C. Sitting with both legs crossed. Place the right shin on the left and the left shin on the right, crossing them, both feet pointing up and placed on the thighs. All subsequent movements are the same. described above (Fig. 12-7).
Although sitting in one of the three postures given may cause numbness in the legs, these positions help to achieve a calm inner state. If your legs are stiff, stretch them out or massage them with your hands, and they will return to normal. After этого можно поменять позу и продолжить упражнение.
G. Standing posture. Stand with feet shoulder-width apart, knees slightly bent, chest pulled in, spine straight, head slightly tilted forward, eyes slightly closed, shoulders relaxed, elbows down, forearms slightly bent at the elbows. The thumbs are turned away from the rest, as if you are holding something in front of the lower abdomen (Fig. 12-8). Alternatively, the forearms can be raised and the hands placed in front of the chest as if holding a ball (Figure 12-9).

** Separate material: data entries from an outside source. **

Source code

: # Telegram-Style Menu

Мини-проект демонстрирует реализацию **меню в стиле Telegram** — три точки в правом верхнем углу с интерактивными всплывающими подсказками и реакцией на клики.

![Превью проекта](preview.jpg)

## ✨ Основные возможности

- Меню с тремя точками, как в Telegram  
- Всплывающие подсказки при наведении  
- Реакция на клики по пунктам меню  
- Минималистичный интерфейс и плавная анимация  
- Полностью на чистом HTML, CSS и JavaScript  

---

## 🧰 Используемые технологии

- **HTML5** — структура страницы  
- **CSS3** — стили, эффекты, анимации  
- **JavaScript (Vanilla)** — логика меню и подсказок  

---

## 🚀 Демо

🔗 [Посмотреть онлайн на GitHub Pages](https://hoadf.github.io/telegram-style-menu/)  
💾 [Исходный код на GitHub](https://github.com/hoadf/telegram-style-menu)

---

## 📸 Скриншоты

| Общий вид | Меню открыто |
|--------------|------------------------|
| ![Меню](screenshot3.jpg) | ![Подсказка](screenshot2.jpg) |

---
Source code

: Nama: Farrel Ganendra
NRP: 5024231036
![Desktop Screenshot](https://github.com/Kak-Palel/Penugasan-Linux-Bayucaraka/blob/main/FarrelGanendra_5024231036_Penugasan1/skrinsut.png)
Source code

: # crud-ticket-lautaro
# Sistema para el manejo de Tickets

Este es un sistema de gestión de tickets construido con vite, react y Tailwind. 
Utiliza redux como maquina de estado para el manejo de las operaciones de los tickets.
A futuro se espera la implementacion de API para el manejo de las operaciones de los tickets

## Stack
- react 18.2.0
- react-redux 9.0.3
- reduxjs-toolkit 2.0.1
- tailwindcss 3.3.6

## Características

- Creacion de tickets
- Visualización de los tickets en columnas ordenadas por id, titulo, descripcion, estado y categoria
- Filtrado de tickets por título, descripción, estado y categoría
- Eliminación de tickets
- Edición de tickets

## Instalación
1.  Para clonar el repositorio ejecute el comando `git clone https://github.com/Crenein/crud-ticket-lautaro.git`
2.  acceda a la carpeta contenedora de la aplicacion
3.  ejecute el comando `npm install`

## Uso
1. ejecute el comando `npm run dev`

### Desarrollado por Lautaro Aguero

Standing exercises can be done both indoors and outdoors, but the best place will be where it is quiet, calm and fresh air.
D. Free posture. No specific posture is required here. it зависит от условий, при которых вы занимаетесь цигун.
[2] Breathing methods: static breathing, deep breathing, rhythmic breathing and reverse breathing.
A. Static breathing. This type is also called natural breathing. During qigong practice, breathe naturally. There is no need to alter your normal breathing or to consciously control it in any way. However, it is different from your normal breathing. Breathe with a relaxed body, without following distracting thoughts, with a calm and peaceful mind. it скажется на регуляции дыхания и умственной деятельности. This method is most suitable for the elderly and physically weakened people, as well as those who suffer from pulmonary diseases.

B. Deep breathing. It is also called deep and long breathing. Your breathing must be deep and long in order to increase the vital capacity of your lungs. On the вдохе грудь и живот раздаются, дыхание при этом тихое, тонкое, ровное, мягкое и медленное. When the brain reaches a state of rest, breathing becomes continuous and constant, it seems that it has stopped, but it is there. This method is most suitable for people suffering from neurosis, constipation or absent-mindedness.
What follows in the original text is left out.